Aos meninos ainda era ministrada a instrução militar também chamada de evoluções
militares, onde se ensinava as marchas militares. Qual o objetivo de ensinar especificamente
aos alunos do sexo masculino exercícios físicos militares? Senão ensinar a preferir desde cedo
uma carreira profissional que aludisse o amor, o respeito e a defesa a pátria. Tal
questionamento nos remete a também inquirir qual o objetivo de se comemorar o dia do
soldado principalmente na primeira infância? E porque não é comemorado também o dia do
médico, do engenheiro, do advogado e até mesmo em algumas instituições de ensino o dia do
professor? Tal reflexão nos leva a crer que as influências advindas da instituição militar se
faziam presente desde cedo moldando corpos e gostos.
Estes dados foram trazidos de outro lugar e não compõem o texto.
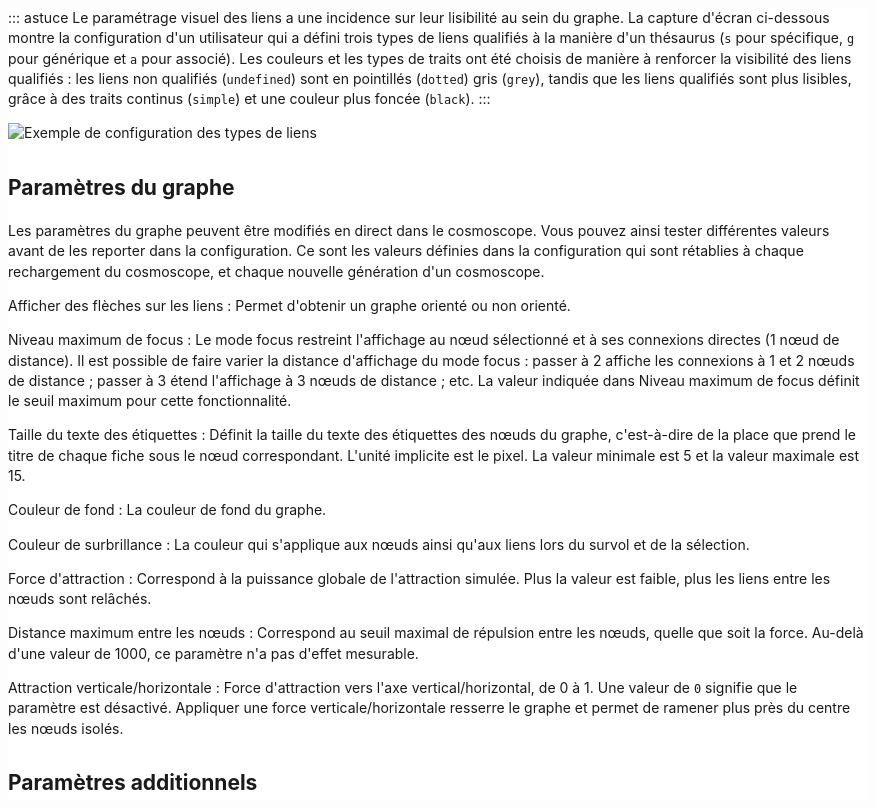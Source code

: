 ::: astuce
Le paramétrage visuel des liens a une incidence sur leur lisibilité au sein du graphe. La capture d'écran ci-dessous montre la configuration d'un utilisateur qui a défini trois types de liens qualifiés à la manière d'un thésaurus (`s` pour spécifique, `g` pour générique et `a` pour associé). Les couleurs et les types de traits ont été choisis de manière à renforcer la visibilité des liens qualifiés : les liens non qualifiés (`undefined`) sont en pointillés (`dotted`) gris (`grey`), tandis que les liens qualifiés sont plus lisibles, grâce à des traits continus (`simple`) et une couleur plus foncée (`black`).
:::

![Exemple de configuration des types de liens](https://hyperotlet.huma-num.fr/cosma/img/link-types.png)

## Paramètres du graphe

Les paramètres du graphe peuvent être modifiés en direct dans le cosmoscope. Vous pouvez ainsi tester différentes valeurs avant de les reporter dans la configuration. Ce sont les valeurs définies dans la configuration qui sont rétablies à chaque rechargement du cosmoscope, et chaque nouvelle génération d'un cosmoscope.

Afficher des flèches sur les liens
: Permet d'obtenir un graphe orienté ou non orienté.

Niveau maximum de focus
: Le mode focus restreint l'affichage au nœud sélectionné et à ses connexions directes (1 nœud de distance). Il est possible de faire varier la distance d'affichage du mode focus : passer à 2 affiche les connexions à 1 et 2 nœuds de distance ; passer à 3 étend l'affichage à 3 nœuds de distance ; etc. La valeur indiquée dans Niveau maximum de focus définit le seuil maximum pour cette fonctionnalité.

Taille du texte des étiquettes
: Définit la taille du texte des étiquettes des nœuds du graphe, c'est-à-dire de la place que prend le titre de chaque fiche sous le nœud correspondant. L'unité implicite est le pixel. La valeur minimale est 5 et la valeur maximale est 15.

Couleur de fond
: La couleur de fond du graphe.

Couleur de surbrillance
: La couleur qui s'applique aux nœuds ainsi qu'aux liens lors du survol et de la sélection.



Force d'attraction
: Correspond à la puissance globale de l'attraction simulée. Plus la valeur est faible, plus les liens entre les nœuds sont relâchés.

Distance maximum entre les nœuds
: Correspond au seuil maximal de répulsion entre les nœuds, quelle que soit la force. Au-delà d'une valeur de 1000, ce paramètre n'a pas d'effet mesurable.

Attraction verticale/horizontale
: Force d'attraction vers l'axe vertical/horizontal, de 0 à 1. Une valeur de `0` signifie que le paramètre est désactivé. Appliquer une force verticale/horizontale resserre le graphe et permet de ramener plus près du centre les nœuds isolés.

## Paramètres additionnels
As festividades e desfiles cívicos foram o meio encontrado para disseminar os
ensinamentos que ocorriam dentro da instituição escolar para toda a população. Era necessário
aceitar e incorporar a República, sem questioná-la e para tanto se utilizou de comemorações e
datas festivas para inscrever nos corpos o amor a pátria.
Tendo as crianças como atores principais do cenário de regeneração social e sob a
influência médica com os princípios da higiene e da eugenia a escolarização se
institucionalizou passando agora a integrar monumentais edifícios escolares, denominados de
grupos escolares, deixando a insalubridade do ambiente doméstico, sem espaço, sem
luminosidade, sem mobília adequada. A escola agora era um espaço definido de dependências
higiênicas e previamente pensado, pois era necessário educar os corpos não só com exercícios
ginásticos e comemorações, mas também levando em conta o espaço e o tempo.
Somadas a arquitetura e aos princípios médicos as influências pedagógicas, através das
práticas educativas foram muitas, principalmente aquelas que se inscreveram diretamente nos
corpos infantis como práticas de exercícios físicos e comemorações festivas e cívicas.
Este breve trabalho trouxe um pouco dos espaços e tempos, das festividades, das aulas
de ginástica que foram registradas em papel fotográfico, traduzindo interesses político e
revelando práticas educativas que moldaram corpos e gostos. Tenho clareza das limitações
quanto às fontes utilizadas e a superficialidade de algumas questões abordadas, bem como a
ausência de algumas abordagens. Porém acredito ter contribuído para a compreensão das
praticas educativas que permeiam a cultura escolar nos grupos escolares de Aracaju.